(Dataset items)

- Opening Delimiter -

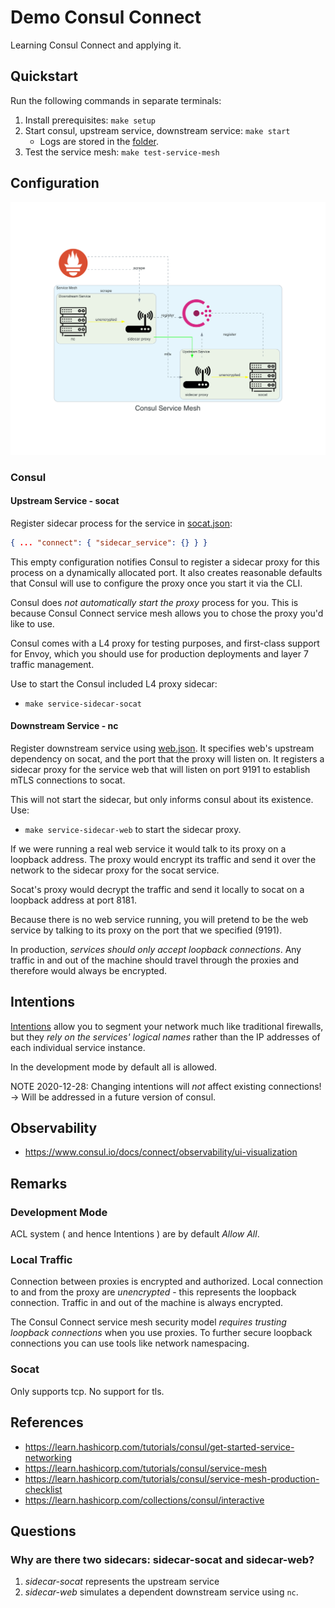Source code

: # Demo Consul Connect

Learning Consul Connect and applying it.

## Quickstart

Run the following commands in separate terminals:

1. Install prerequisites: `make setup`
1. Start consul, upstream service, downstream service: `make start`
   - Logs are stored in the [folder](./logs/).
1. Test the service mesh: `make test-service-mesh`

## Configuration

![Consul Service Mesh Network Setup](./docs/network.png)

### Consul

#### Upstream Service - socat

Register sidecar process for the service in [socat.json](./consul.d/socat.json):

```json
{ ... "connect": { "sidecar_service": {} } }
```
This empty configuration notifies Consul to register a sidecar proxy
for this process on a dynamically allocated port.
It also creates reasonable defaults
that Consul will use to configure the proxy
once you start it via the CLI.

Consul does _not automatically start the proxy_ process for you.
This is because Consul Connect service mesh allows you to chose the proxy you'd like to use.

Consul comes with a L4 proxy for testing purposes,
and first-class support for Envoy,
which you should use for production deployments and layer 7 traffic management.

Use to start the Consul included L4 proxy sidecar:
- `make service-sidecar-socat`

#### Downstream Service - nc

Register downstream service using [web.json](./consul.d/web.json).
It specifies web's upstream dependency on socat, and the port that the proxy will listen on.
It registers a sidecar proxy for the service web
that will listen on port 9191
to establish mTLS connections to socat.

This will not start the sidecar, but only informs consul about its existence.
Use:
- `make service-sidecar-web`
to start the sidecar proxy.

If we were running a real web service it would talk to its proxy on a loopback address.
The proxy would encrypt its traffic and
send it over the network to
the sidecar proxy for the socat service.

Socat's proxy would decrypt the traffic and
send it locally to socat
on a loopback address at port 8181.

Because there is no web service running,
you will pretend to be the web service by
talking to its proxy on the port that we specified (9191).

In production,
_services should only accept loopback connections_.
Any traffic in and out of the machine
should travel through the proxies and
therefore would always be encrypted.

## Intentions

[Intentions](https://www.consul.io/docs/connect/intentions.html) allow you to segment your network
much like traditional firewalls,
but they _rely on the services' logical names_
rather than the IP addresses of each individual service instance.

In the development mode by default all is allowed.

NOTE 2020-12-28: Changing intentions will _not_ affect existing connections!
-> Will be addressed in a future version of consul.

## Observability

- https://www.consul.io/docs/connect/observability/ui-visualization

## Remarks

### Development Mode

ACL system ( and hence Intentions ) are by default _Allow All_.

### Local Traffic

Connection between proxies is encrypted and authorized.
Local connection to and from the proxy are _unencrypted_ - this represents the loopback connection.
Traffic in and out of the machine is always encrypted.

The Consul Connect service mesh security model
_requires trusting loopback connections_
when you use proxies.
To further secure loopback connections
you can use tools like network namespacing.

### Socat

Only supports tcp. No support for tls.


## References

- https://learn.hashicorp.com/tutorials/consul/get-started-service-networking
- https://learn.hashicorp.com/tutorials/consul/service-mesh
- https://learn.hashicorp.com/tutorials/consul/service-mesh-production-checklist
- https://learn.hashicorp.com/collections/consul/interactive


## Questions

### Why are there two sidecars: sidecar-socat and sidecar-web?

1. _sidecar-socat_ represents the upstream service
1. _sidecar-web_ simulates a dependent downstream service using `nc`.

- Closing Delimiter -

▶ **Your assignment**: From the records above, copy only the lines starting with the line that holds "1. Start consul, upstream" and going on through the line that holds "Register downstream service", exactly as written.

▶ **Answer to the problem**:
1. Start consul, upstream service, downstream service: `make start`
   - Logs are stored in the [folder](./logs/).
1. Test the service mesh: `make test-service-mesh`

## Configuration

![Consul Service Mesh Network Setup](./docs/network.png)

### Consul

#### Upstream Service - socat

Register sidecar process for the service in [socat.json](./consul.d/socat.json):

```json
{ ... "connect": { "sidecar_service": {} } }
```
This empty configuration notifies Consul to register a sidecar proxy
for this process on a dynamically allocated port.
It also creates reasonable defaults
that Consul will use to configure the proxy
once you start it via the CLI.

Consul does _not automatically start the proxy_ process for you.
This is because Consul Connect service mesh allows you to chose the proxy you'd like to use.

Consul comes with a L4 proxy for testing purposes,
and first-class support for Envoy,
which you should use for production deployments and layer 7 traffic management.

Use to start the Consul included L4 proxy sidecar:
- `make service-sidecar-socat`

#### Downstream Service - nc

Register downstream service using [web.json](./consul.d/web.json).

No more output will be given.